I am trying to match user logins with the closest city in an efficient manner.

Starting with two RDDs with the following:

  • RDD1: checkin_id ,user_id, session_id, utc_time, timezone_offset, latitude, longitude, category, subcategory
  • RDD2: City_name, lat, lon, country_code, country, city_type

I would like to join these two to the following format based on the closest city as calculated by the haver-sin function.

  • checkin_id ,user_id, session_id, utc_time, timezone_offset, latitude, longitude, category, subcategory, City_name, country

In Scala I do this with a double for loop, but this is not allowed in Spark. I have tried to use the Cartesian( rdd1.Cartesian(rdd2) ) and then reducing, but this gives me a massive N*M matrix.

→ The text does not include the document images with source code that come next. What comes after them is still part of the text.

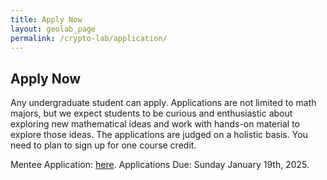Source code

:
 ```yaml
---
title: Apply Now
layout: geolab_page
permalink: /crypto-lab/application/
---
```


<h2 class="mb-3">Apply Now</h2>

Any undergraduate student can apply. Applications are not limited to math majors, but we expect students to be curious and enthusiastic about exploring new mathematical ideas and work with hands-on material to explore those ideas. The applications are judged on a holistic basis. You need to plan to sign up for one course credit.

Mentee Application: [here](https://docs.google.com/forms/d/e/1FAIpQLScEOdlyvDMhIKDHu1LAag-fEqDqC2npoyrHOeWBJQnZiUitnw/viewform?usp=header). Applications Due: Sunday January 19th, 2025.
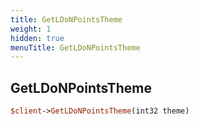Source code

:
 ```yaml
---
title: GetLDoNPointsTheme
weight: 1
hidden: true
menuTitle: GetLDoNPointsTheme
---
```

## GetLDoNPointsTheme
```perl
$client->GetLDoNPointsTheme(int32 theme)
```
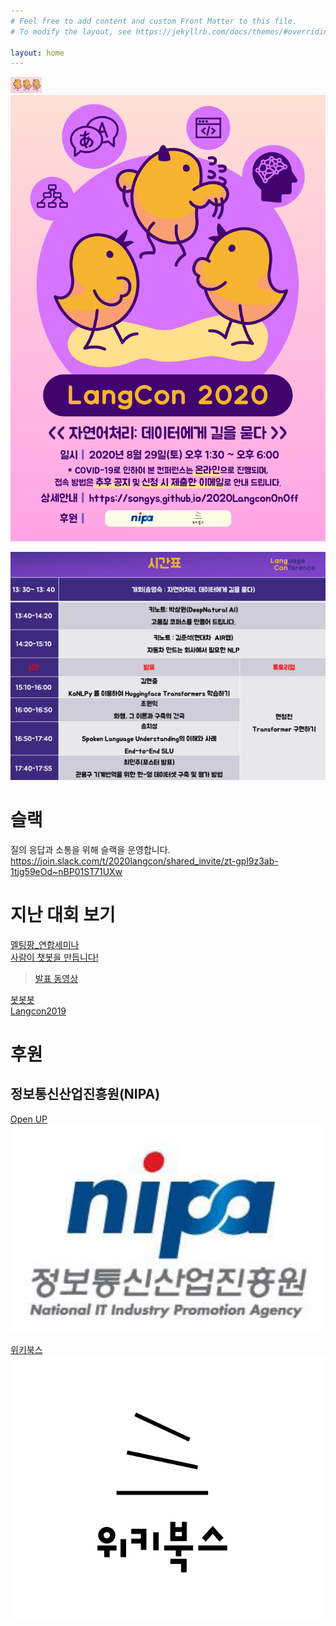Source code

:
 ```yaml
---
# Feel free to add content and custom Front Matter to this file.
# To modify the layout, see https://jekyllrb.com/docs/themes/#overriding-theme-defaults

layout: home
---
```


<img src="./pic/wug.png" width="50"><BR>
<img src="./pic/poster_new.png" width="720"><BR>


      

                            
                       
<img src="./pic/time.png" width="1000"><BR>                           

# 슬랙
질의 응답과 소통을 위해 슬랙을 운영합니다.
https://join.slack.com/t/2020langcon/shared_invite/zt-gpl9z3ab-1tjg59eOd~nBP01ST71UXw


# 지난 대회 보기          
[멜팅팡_연합세미나](https://www.onoffmix.com/event/110570)                   
[사람이 챗봇을 만듭니다!](https://www.onoffmix.com/event/124842)            
 >[발표 동영상](https://www.youtube.com/playlist?list=PLqkITFr6P-oRQu0OJCIqHuff-ubbCkWlL)                   

[봇봇봇](https://www.onoffmix.com/event/89407)          
[Langcon2019](https://songys.github.io/2019LangCon/)



# 후원                       
## 정보통신산업진흥원(NIPA)
[Open UP](https://www.oss.kr/)            
<img src="./pic/nipa1.png" width="500"><BR>     

            
[위키북스](http://wikibook.co.kr/)  
![위키북스](./pic/wiki.png)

Is there a faster more space efficient way of joining these RDDs based on the shortest haver-sin distance?

1
Don't think there's anyway you can get around doing a cartesian product -- for every login you have to calculate the distance to every city, which means sort of by definition you need to do a cartesian product.David Griffin

1 Answers

1
votes

One way to approach this is to completely avoid the join. Assuming that #cities << #user (in other words RDD1.count << RDD2.count) the most efficient approach to simply map over users:

  • convert RDD2 to a local data structure
  • convert it to a format which can be used for efficient geo-spatial queries (for example a K-d tree
  • broadcast it and use for mapping

If RDD2 is to large to be stored in memory but is small enough to be passed using a single file you can easily adjust this approach by replacing local data structure with solution like SpatiaLite:

  • write data to as database
  • distribute it to workers using standard Spark tools (SparkFiles)
  • map over users using queries over local database

Finally, if none of the above works for you, be smart about the way you join:

  • you can easily use latitude and longitude to map from user position to some local entity like a continent, country, local administrative entity. Use this information to perform initial join (obviously if user is somewhere in Europe checking Melbourne, Australia is pointless)
  • use tools like GeoHash to assign users and cities to a buckets which can be used for joins (it will require some adjustments in border cases - you may have to put a single object into multiple buckets if it is located near the equator or 180 degree meridian).